The first antenna mounting bracket 31 and the second antenna mounting bracket 32 have base plates 51 mounted on both sides in the same manner as in the first embodiment, and the antenna portions 22a and 22b are mounted on the base plate 51. Is done.
The first antenna mounting bracket 31 is provided with a two distributor 42 on the front side. In the two distributors 42, one ends of rigid cables 45a and 45b are fixed to the upper both sides on the front side of the substrate 44 by rigid cable holding fittings 46a and 46b. The rigid cables 45 a and 45 b are soldered to the distribution terminals of the two distribution lines 49 formed on the substrate 44 at the end portions of the center conductor. The other ends of the rigid cables 45 a and 45 b are fixed to the antenna mounting base plate 51, and the tip of the central conductor is soldered to the feeding point of the patch antenna 54.

  On the back side of the substrate 44 of the 2-distributor 42, a feeding coaxial cable 27 is attached by a connector 78, and the central conductor thereof is soldered to the feeding point of the two distribution lines 49 through a through hole.
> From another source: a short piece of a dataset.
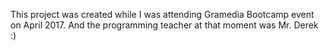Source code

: This project was created while I was attending Gramedia Bootcamp event on April 2017. And the programming teacher at that moment was Mr. Derek :)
  A bottom plate 73 shown in FIG. 12 is fixed to the lower side of the first antenna mounting bracket 31 and the second antenna mounting bracket 32 with a nut using a fixing bolt 84 as will be described later. FIG. 12 shows a detailed configuration of the bottom plate 73, where (a) is a top view, (b) is a top side view, (c) is a bottom side view, and (d) is a right side view. The bottom plate 73 includes a bottom plate main body portion 81 made of a rectangular metal plate and bent portions 81a to 81d obtained by bending the upper and lower and left and right predetermined widths in the back direction. The upper and lower bent portions 81a and 81b are provided with a plurality of screw holes 82 for fixing the attachment portion cover 23a. For example, two screw holes 82 are provided in the upper bent portion 81a, and four screw holes 82 are provided in the lower bent portion 81b.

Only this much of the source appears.